Иерусалимский лев
…Мене — исчислил Бог царство твое и положил конец ему;
Текел — ты взвешен на весах и найден очень легким;
Упарсин — разделено царство твое…
Вряд ли хоть один клиент попадал в липкую, но дырявую паутину юридической помощи Шмуэля сознательно, ведая, что творит. Меня отрикошетил к нему вменяемый и потому занятый адвокат. Офис Шмуэля прятался на улице Агрипас, в здании, овеянном в Иерусалиме мрачной славой проклятого места. Там, в тупике слепой кишки гулкого коридора, по соседству с вакантными помещениями за забеленными стеклами, из завалов пожелтевших растрепанных папок выглядывал щуплый, носатый молодой человек с печальными очами и пышной гривой кучерявых волос. В отличие от остальных израильских адвокатов, облаченных в белоснежные рубашки и украшенных в меру дерзкими дизайнерскими галстуками, Шмуэль одевался во что попало. А может, даже и не раздевался, потому что постоянно оказывался в одной и той же растянутой водолазке и бесформенных вельветовых штанах.
Он охотно взялся оформлять продажу моей квартиры, однако подписи оставались незаверенными, встречи — несостоявшимися, записи в земельном реестре — незаписанными, а платежи — просроченными. Грозный пункт договора о неустойках оставался неисполним, как угроза ядерного удара. Мои просьбы перевести договоры о коммунальных услугах на имя новых владельцев нерадивый правовед тоже игнорировал. Впрочем, любая просьба тонула в халатности Шмуэля камнем в болоте, а он при этом оставался невозмутимым, полным самых благих намерений и по уши занятым хлопотливым переливанием из пустого в порожнее.

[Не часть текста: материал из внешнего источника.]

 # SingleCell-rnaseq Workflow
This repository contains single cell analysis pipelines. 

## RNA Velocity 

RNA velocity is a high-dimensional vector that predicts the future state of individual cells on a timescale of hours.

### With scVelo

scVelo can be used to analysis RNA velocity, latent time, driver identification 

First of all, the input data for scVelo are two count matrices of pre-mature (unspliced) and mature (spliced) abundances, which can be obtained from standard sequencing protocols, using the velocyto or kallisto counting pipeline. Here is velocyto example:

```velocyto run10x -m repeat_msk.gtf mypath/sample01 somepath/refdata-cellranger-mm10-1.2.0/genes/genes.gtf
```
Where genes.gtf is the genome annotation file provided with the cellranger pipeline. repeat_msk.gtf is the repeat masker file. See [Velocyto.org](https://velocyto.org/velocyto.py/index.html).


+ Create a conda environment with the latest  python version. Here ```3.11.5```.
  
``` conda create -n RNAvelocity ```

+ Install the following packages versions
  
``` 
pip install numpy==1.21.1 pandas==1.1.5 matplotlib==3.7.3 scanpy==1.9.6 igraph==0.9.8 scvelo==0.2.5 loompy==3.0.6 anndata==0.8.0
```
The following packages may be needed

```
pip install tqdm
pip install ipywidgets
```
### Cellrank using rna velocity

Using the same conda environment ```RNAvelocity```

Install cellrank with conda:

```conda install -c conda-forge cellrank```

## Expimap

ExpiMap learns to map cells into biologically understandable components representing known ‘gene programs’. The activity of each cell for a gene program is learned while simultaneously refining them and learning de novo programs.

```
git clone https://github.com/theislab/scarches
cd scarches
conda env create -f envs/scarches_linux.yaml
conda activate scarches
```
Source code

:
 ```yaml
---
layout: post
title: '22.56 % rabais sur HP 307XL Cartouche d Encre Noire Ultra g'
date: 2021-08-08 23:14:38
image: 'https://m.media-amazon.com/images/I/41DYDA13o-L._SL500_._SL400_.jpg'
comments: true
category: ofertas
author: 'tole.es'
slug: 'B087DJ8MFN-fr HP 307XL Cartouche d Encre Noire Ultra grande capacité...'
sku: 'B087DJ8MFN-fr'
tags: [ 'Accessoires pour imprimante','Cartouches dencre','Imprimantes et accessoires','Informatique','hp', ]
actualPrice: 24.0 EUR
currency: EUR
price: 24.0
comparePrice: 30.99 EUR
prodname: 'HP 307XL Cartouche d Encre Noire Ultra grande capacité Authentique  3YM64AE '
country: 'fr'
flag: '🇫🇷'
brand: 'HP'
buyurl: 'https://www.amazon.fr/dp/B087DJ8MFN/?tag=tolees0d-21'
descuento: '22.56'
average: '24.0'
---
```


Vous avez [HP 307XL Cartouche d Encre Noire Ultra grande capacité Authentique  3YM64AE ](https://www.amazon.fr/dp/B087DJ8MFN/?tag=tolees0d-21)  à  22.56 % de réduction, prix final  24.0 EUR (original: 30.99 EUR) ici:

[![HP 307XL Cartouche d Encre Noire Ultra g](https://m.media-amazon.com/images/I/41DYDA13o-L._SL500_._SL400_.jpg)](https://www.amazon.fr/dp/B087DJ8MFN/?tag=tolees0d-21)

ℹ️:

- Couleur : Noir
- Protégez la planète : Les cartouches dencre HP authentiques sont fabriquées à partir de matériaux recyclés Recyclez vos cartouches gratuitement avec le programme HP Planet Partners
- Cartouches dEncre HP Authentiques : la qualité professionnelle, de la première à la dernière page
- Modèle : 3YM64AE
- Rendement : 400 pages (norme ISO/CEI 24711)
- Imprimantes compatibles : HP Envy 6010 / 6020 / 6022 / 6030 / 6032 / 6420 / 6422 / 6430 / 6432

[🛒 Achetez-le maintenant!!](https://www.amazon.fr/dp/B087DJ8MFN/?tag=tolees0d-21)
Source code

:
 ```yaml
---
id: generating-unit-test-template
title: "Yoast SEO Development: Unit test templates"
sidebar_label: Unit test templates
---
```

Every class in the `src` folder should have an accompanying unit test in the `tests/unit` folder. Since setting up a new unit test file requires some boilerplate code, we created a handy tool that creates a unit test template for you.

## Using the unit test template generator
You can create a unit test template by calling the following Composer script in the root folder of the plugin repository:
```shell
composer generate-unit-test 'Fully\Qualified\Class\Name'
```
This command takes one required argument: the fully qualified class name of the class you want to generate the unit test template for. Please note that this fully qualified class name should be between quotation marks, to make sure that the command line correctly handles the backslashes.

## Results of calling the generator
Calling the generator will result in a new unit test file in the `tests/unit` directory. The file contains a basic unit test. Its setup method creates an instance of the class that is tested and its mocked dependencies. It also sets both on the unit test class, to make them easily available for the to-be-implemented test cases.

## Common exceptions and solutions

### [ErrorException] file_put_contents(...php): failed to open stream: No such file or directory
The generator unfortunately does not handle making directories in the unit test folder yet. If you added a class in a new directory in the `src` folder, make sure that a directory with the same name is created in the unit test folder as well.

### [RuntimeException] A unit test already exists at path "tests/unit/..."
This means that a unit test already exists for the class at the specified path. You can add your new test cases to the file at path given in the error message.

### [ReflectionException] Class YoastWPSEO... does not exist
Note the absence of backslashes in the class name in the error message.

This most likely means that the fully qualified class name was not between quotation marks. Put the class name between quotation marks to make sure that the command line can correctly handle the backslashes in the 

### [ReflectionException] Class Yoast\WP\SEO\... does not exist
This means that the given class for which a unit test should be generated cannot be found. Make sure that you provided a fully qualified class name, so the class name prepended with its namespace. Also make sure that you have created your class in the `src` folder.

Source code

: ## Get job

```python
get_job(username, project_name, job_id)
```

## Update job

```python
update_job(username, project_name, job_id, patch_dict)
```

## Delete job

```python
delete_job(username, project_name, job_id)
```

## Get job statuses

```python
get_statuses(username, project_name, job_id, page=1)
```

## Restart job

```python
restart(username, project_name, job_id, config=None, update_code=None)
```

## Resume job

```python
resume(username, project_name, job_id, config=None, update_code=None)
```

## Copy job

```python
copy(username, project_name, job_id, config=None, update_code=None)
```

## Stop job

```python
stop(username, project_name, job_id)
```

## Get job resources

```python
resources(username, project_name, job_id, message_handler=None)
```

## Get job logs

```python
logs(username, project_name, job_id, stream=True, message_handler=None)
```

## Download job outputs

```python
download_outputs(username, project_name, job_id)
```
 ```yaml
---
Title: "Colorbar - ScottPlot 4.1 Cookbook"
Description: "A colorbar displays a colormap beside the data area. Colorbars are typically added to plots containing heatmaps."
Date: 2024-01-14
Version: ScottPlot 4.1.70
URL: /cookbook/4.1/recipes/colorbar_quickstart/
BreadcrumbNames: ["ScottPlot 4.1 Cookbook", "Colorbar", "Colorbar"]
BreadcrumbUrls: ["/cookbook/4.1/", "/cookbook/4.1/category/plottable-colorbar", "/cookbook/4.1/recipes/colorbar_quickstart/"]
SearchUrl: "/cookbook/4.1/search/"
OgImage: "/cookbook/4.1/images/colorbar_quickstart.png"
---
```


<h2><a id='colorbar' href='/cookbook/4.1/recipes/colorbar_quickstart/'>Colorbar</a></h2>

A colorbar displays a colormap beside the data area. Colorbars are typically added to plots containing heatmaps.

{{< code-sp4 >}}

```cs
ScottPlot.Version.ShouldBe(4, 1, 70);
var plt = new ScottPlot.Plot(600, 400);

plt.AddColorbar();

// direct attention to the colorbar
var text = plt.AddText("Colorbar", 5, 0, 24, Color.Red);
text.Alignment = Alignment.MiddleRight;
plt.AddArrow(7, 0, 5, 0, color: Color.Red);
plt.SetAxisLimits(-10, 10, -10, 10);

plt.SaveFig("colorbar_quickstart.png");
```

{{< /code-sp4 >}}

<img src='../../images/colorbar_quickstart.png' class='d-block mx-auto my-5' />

Время от времени копуша спохватывался, преисполнялся запоздалого рвения, проворно оформлял получение денег по невыгодному мне курсу и сокрушенно сообщал, что теперь «мы» вынуждены будем вернуть покупателям разницу. На мои жалобы он печально ответствовал, что делу уже ничем не поможешь, мы обязаны соблюдать договор. То, что, связавшись со Шмуэлем, делу не поможешь, я догадалась слишком поздно: его очевидное бескорыстие, порядочность и неспособность нанести хоть малейший сознательный вред окружающим заставили меня упустить из виду тот вред, который крайняя бесхитростность и отрешенность от мирских мелочей способны нанести бессознательно. Он полностью погряз в безвозмездном ведении безнадежно запутанных им процессов благотворительных обществ и в обстоятельных, хоть и бессмысленных, консультациях несчастных, неспособных разжиться более действенной юридической помощью.
Приходилось утешаться тем, что с библейских времен каждый город спасается отрешенными от мирских дел праведниками, и доводить сделку до благополучного завершения настырно названивая, напоминая и настаивая.
Наверное, все бы получилось, если бы не очередная Ливанская война.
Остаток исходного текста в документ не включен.